*Entries shown*:
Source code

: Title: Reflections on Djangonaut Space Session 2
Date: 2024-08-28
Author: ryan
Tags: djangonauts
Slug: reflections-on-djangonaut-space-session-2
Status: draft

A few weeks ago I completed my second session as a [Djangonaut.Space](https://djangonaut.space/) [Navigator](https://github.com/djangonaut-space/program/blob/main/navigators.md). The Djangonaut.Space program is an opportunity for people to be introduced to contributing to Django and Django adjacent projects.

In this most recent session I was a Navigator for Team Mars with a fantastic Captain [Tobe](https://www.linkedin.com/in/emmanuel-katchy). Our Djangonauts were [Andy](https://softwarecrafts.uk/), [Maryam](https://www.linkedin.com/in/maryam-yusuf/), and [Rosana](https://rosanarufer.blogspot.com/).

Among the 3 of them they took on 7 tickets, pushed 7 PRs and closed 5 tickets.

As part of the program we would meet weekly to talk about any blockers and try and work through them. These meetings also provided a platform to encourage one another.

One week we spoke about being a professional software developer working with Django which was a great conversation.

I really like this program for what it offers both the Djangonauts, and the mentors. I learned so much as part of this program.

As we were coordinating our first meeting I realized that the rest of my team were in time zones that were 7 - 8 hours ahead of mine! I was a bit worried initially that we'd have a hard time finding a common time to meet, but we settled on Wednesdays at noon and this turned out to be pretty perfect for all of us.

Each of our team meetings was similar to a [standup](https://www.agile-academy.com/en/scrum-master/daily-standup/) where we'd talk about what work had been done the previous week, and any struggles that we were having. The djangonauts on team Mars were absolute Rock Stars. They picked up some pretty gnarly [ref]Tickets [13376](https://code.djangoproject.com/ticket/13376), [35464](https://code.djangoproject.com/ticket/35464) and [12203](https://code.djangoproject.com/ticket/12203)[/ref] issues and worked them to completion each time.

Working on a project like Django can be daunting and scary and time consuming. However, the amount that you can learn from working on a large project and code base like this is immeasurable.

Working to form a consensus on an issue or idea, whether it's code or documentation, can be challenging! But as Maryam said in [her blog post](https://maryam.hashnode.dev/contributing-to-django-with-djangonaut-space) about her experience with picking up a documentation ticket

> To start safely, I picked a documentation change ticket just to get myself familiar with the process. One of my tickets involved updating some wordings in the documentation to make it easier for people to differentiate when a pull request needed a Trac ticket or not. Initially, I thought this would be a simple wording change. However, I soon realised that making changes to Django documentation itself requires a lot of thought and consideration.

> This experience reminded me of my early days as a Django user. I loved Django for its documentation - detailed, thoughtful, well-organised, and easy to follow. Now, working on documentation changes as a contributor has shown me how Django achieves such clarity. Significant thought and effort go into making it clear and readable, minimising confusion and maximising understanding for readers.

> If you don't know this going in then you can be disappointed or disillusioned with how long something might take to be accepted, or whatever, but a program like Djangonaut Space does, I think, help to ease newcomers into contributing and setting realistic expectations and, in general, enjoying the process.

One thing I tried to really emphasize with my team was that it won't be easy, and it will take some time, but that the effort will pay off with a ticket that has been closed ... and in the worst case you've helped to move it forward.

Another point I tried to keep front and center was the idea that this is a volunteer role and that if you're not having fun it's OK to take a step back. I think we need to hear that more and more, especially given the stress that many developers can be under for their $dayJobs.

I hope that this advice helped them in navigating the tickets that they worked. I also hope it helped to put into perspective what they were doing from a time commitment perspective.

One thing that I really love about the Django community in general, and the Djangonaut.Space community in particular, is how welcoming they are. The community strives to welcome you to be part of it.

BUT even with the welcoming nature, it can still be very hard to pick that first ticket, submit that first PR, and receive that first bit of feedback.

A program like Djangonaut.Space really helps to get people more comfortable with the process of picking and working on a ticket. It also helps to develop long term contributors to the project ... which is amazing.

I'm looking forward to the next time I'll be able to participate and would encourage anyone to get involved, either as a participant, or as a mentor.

*Work order*: What lines in the data include the string "also"? Copy each one.

*Output for this exercise*:
As part of the program we would meet weekly to talk about any blockers and try and work through them. These meetings also provided a platform to encourage one another.
I hope that this advice helped them in navigating the tickets that they worked. I also hope it helped to put into perspective what they were doing from a time commitment perspective.
A program like Djangonaut.Space really helps to get people more comfortable with the process of picking and working on a ticket. It also helps to develop long term contributors to the project ... which is amazing.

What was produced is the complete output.